How the attacks worked
- Access via proxy networks – Commercial proxy services resell Claude access, using “hydra‑cluster” architectures that host tens of thousands of fraudulent accounts.
- Prompt engineering – Large volumes of carefully crafted prompts are sent to Claude to harvest high‑quality responses.
- Model training – The harvested responses are used to train the attackers’ own models.

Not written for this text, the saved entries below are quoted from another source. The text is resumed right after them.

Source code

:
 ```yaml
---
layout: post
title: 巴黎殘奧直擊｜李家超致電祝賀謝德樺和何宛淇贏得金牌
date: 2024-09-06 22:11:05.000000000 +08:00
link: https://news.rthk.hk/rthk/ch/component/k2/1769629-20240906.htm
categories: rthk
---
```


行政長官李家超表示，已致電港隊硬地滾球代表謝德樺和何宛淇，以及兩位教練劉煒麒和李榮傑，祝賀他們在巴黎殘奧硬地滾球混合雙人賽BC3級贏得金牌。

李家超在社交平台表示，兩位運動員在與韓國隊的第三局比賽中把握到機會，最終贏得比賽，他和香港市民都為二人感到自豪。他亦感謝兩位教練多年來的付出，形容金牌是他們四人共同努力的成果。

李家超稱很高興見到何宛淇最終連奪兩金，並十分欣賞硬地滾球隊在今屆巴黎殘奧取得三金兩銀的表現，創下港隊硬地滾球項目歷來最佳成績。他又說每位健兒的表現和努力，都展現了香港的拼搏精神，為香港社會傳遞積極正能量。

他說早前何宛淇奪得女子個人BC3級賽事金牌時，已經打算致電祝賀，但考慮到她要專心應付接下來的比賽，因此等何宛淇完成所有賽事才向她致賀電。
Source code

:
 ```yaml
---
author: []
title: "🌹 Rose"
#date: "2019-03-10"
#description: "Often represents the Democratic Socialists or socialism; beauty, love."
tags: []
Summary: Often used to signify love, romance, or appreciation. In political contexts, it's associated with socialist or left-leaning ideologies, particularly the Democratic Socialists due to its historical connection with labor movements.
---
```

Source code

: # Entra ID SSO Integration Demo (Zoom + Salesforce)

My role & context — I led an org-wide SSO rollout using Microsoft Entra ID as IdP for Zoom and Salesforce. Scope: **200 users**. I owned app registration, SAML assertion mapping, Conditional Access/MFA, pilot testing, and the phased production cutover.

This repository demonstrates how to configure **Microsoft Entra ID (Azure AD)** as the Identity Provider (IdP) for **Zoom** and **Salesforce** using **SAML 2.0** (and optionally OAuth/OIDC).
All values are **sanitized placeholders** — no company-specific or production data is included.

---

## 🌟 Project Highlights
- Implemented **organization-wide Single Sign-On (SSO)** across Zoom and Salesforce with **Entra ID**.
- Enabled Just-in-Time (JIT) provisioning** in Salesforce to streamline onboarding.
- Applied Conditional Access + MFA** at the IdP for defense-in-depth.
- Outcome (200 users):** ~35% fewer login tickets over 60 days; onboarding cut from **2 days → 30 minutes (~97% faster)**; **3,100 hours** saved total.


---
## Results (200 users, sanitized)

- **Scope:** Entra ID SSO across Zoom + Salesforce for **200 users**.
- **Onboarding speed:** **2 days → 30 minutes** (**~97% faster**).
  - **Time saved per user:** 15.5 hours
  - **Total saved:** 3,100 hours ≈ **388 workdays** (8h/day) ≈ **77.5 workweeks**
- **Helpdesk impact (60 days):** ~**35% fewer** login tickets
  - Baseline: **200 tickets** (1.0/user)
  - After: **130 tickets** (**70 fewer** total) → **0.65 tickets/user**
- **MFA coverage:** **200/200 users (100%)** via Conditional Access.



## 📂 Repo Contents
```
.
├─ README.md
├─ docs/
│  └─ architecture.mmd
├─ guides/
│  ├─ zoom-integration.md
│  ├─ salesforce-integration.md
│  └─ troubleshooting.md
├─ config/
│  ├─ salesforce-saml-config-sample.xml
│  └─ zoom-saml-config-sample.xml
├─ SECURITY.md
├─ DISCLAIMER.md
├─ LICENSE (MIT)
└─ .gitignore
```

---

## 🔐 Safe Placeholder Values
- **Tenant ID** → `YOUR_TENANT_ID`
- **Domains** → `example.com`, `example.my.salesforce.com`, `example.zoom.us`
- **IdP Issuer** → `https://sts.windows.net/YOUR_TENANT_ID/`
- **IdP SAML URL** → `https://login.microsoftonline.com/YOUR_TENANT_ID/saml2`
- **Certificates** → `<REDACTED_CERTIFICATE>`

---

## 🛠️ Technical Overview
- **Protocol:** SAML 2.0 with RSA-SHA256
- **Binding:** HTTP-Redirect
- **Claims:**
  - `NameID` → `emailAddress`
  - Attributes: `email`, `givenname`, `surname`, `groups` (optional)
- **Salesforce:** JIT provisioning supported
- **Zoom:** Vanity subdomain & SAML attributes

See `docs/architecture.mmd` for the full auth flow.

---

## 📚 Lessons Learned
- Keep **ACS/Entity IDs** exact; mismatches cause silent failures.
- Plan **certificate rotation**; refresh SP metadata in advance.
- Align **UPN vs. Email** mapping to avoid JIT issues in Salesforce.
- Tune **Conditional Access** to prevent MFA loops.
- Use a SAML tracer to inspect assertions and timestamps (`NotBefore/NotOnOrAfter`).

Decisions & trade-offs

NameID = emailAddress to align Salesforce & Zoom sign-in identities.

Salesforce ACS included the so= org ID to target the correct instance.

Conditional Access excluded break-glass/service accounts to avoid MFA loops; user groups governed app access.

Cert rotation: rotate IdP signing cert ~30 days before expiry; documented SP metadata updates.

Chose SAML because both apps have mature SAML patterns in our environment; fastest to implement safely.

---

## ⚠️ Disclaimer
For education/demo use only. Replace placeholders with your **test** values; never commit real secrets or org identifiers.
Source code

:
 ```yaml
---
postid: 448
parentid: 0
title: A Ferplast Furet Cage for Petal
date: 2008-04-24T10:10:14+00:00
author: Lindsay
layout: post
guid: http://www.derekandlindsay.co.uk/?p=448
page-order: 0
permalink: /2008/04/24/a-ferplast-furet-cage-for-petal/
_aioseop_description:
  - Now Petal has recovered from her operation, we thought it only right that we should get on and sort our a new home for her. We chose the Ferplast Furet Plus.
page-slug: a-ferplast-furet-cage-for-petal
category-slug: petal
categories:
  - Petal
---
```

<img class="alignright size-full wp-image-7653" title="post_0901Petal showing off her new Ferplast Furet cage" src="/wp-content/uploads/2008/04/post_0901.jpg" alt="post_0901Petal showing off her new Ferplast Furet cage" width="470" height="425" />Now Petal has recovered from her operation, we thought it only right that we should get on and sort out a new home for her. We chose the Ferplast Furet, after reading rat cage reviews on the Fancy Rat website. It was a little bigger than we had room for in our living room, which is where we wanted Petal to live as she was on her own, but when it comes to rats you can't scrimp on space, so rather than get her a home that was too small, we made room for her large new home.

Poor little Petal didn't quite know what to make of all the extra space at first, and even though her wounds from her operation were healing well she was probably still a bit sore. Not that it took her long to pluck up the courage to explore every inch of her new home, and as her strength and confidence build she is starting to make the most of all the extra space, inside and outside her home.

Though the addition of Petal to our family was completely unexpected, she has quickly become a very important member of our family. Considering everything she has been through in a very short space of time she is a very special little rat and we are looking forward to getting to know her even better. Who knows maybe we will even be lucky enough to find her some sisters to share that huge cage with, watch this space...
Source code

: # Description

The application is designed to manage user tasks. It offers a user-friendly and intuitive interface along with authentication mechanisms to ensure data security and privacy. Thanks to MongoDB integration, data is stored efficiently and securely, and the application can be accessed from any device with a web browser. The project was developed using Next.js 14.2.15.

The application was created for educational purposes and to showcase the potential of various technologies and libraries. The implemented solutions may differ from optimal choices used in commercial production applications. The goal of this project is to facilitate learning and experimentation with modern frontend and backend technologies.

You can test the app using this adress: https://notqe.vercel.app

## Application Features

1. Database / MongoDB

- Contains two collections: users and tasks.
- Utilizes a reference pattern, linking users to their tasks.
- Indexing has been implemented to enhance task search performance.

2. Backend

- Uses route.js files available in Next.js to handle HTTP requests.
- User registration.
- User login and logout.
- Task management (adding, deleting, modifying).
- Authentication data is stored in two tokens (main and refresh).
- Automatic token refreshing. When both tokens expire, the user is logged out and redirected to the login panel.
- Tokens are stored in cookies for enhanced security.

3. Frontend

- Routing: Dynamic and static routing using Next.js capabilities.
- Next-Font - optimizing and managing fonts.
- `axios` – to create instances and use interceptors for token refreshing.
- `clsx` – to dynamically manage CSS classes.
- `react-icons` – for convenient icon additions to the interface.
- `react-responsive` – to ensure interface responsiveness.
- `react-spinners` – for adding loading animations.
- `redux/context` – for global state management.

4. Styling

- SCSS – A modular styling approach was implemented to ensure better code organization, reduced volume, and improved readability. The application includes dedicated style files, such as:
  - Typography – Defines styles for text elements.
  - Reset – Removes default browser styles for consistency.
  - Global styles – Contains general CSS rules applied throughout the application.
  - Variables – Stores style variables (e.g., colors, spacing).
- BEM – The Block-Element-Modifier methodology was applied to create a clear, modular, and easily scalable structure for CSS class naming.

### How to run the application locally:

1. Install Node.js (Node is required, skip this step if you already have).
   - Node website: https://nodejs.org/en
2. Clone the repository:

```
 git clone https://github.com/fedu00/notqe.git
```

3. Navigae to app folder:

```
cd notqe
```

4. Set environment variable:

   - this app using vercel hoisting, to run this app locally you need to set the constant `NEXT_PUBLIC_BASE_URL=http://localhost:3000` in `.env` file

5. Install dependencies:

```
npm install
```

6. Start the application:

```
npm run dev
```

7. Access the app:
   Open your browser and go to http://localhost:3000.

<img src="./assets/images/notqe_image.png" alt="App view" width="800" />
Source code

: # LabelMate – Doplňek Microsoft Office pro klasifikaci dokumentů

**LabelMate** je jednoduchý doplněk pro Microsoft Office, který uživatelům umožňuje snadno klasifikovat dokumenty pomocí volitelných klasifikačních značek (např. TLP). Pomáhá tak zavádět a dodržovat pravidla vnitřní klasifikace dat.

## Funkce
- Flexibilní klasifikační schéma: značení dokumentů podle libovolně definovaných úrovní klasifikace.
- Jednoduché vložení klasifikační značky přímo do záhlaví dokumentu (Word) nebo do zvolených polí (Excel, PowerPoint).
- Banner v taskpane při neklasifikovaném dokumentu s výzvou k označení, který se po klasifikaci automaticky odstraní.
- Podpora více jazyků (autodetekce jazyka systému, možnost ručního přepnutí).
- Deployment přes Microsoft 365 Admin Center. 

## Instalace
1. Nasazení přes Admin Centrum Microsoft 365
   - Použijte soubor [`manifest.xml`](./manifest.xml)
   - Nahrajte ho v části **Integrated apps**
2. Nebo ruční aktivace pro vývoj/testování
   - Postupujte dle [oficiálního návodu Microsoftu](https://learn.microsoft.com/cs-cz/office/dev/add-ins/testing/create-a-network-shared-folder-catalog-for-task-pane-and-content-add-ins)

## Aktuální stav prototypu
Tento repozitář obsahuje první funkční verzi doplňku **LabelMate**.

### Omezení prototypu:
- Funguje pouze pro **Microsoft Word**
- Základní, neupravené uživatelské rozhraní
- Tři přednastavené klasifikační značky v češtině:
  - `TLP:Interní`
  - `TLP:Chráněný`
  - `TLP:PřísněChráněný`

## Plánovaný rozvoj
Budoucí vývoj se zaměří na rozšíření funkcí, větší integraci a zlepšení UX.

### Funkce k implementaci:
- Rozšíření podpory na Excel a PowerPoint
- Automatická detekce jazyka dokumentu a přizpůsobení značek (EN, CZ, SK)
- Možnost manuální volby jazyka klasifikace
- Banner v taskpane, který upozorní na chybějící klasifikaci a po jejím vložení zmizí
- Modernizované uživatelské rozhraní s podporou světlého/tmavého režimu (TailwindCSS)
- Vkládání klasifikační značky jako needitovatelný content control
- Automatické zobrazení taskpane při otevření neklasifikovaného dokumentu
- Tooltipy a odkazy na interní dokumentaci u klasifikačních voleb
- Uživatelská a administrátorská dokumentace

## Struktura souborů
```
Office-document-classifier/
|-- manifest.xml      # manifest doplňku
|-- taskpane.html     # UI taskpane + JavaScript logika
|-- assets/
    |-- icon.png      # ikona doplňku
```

[Image: ThreatLocker Diagram]
“The breadth of these networks means there are no single points of failure. When one account is banned, a new one takes its place. In one case, a single proxy network managed more than 20 000 fraudulent accounts simultaneously, mixing distillation traffic with unrelated customer requests to make detection harder.” – Anthropic
Anthropic’s response
- Built classifiers and behavioral‑fingerprinting systems to spot suspicious distillation patterns in API traffic.
- Strengthened verification for educational accounts, security‑research programs, and startup organizations.
- Implemented enhanced safeguards to reduce the efficacy of model outputs for illicit distillation.
Related developments
Just weeks earlier, the Google Threat Intelligence Group (GTIG) disclosed and disrupted a series of distillation and model‑extraction attacks aimed at Gemini’s reasoning capabilities, involving more than 100 000 prompts.
Source: Anthropic press release, Detecting and Preventing Distillation Attacks; Google Threat Intelligence Group report.
Google: “Model extraction attacks do not typically represent a risk to average users, as they do not threaten the confidentiality, availability, or integrity of AI services,” the company said earlier this month. “Instead, the risk is concentrated among model developers and service providers.”